Here is what happened to me when I crossed over to the Indies: Having read what the poets and philosophers write of the “burning zone,” I persuaded myself that coming to the equatorial region I should perish from the violence of the terrible heat. But it fell out otherwise, for when I passed over—the sun being directly overhead, and it being March—I was so incredibly cold that I was forced to go out into the sun to warm myself. What could I do then but laugh at Aristotle and his philosophy, seeing that in that place and in the season when, according to his principles, eve­rything should have been scorched with fire, my companions and I were freezing cold?

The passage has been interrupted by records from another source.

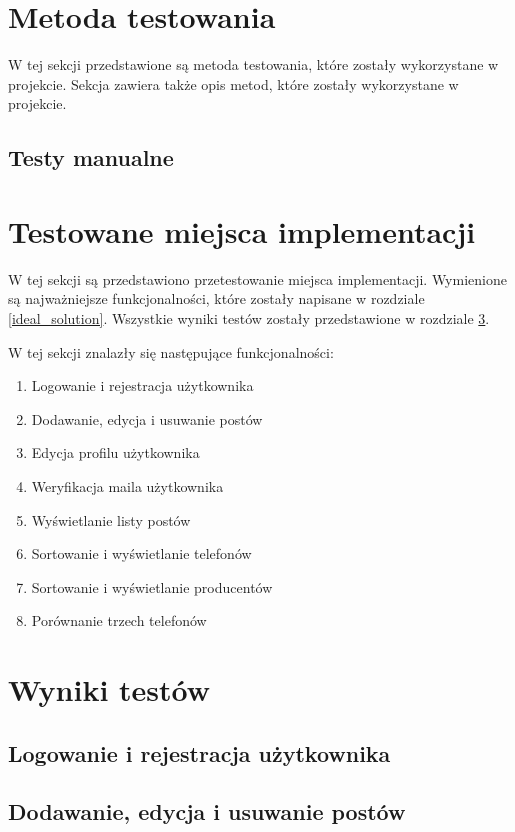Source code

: \section{Metoda testowania}
W tej sekcji przedstawione są metoda testowania, które zostały wykorzystane w projekcie. Sekcja zawiera także opis metod, które zostały wykorzystane w projekcie. 

\subsection{Testy manualne}


\section{Testowane miejsca implementacji}
W tej sekcji są przedstawiono przetestowanie miejsca implementacji. Wymienione są najważniejsze funkcjonalności, które zostały napisane w rozdziale \ref{ideal_solution}. Wszystkie wyniki testów zostały przedstawione w rozdziale \ref{results}.

W tej sekcji znalazły się następujące funkcjonalności:
\begin{enumerate}
  \item Logowanie i rejestracja użytkownika
  \item Dodawanie, edycja i usuwanie postów
  \item Edycja profilu użytkownika
  \item Weryfikacja maila użytkownika
  \item Wyświetlanie listy postów
  \item Sortowanie i wyświetlanie telefonów
  \item Sortowanie i wyświetlanie producentów
  \item Porównanie trzech telefonów
\end{enumerate}

\section{Wyniki testów}\label{results}
\subsection{Logowanie i rejestracja użytkownika}

\subsection{Dodawanie, edycja i usuwanie postów}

Those long-faced men who crammed theology in the stony cloisters of Toledo seldom found themselves busting a gut at the foolishness of Aristotle (known simply in those days as “The Philosopher”), whose metaphysics had become the basic architecture of Catholic doctrine. In Acosta’s chortle, then, one feels the earth move. For a moment the vaulting edifice of classical learning teeters, and with it the whole theory of knowledge in the Renaissance—that hallowed notion that the deepest truths lay in the deepest recesses of antiquity, that one went back to the old books to find the right answers. Acosta, plucked up from the half-light of his cell and lashed to the mast of the age of discovery, found himself watching his cherished textual authorities wash away in the wake. A little travel is a dangerous thing.

And the sixteenth century saw a lot of travel. Right about the same time that Acosta was kissing Aristotle on both cheeks and chucking him overboard, a short Flemish mapmaker from Rupelmonde named Gerardus Mercator (né Kremer, son of a shoemaker) was doing much the same for Ptolemy, the towering cosmographic authority of antiquity. By the 1570s Ptolemy’s famous chart of the known world—which hailed from the second century and saw publication by enthusiastic Renaissance scholars shortly before the voyages of Columbus—had been for nearly a hundred years the base map upon which European explorers had plotted their expanding sense of the globe. While Ptolemy’s original chart emphasized a homey wedge of the Mediterranean lands (known in Greek as the oikoumene, meaning roughly “the inhabited world”), the Portuguese expeditions around the horn of Africa and the transatlantic passages of the Spaniards forced cartographers to stretch this tidy frame bit by bit, adding on awkwardly at the edges. It proved an unwieldy business. And indeed, by the time Mercator set to the task of compiling his Atlas (named, of course, after the Titan of Greek mythology who bore the earth on his shoulders), the idea of trying to keep Ptolemy au courant had given up the ghost. Rather than beef up the original Ptolemaic plat with more than a century of new geographical discoveries, the Flemish mapmaker adopted a radically new strategy: print the original Ptolemaic maps in their original form as a sort of standalone cartographic appendix, with a headnote saying something like, “Here, want to see what the world looked like to some Greek guy more than a thousand years ago? Check this stuff out. But should you want to see what the world really looks like, let me direct you to my latest publications…”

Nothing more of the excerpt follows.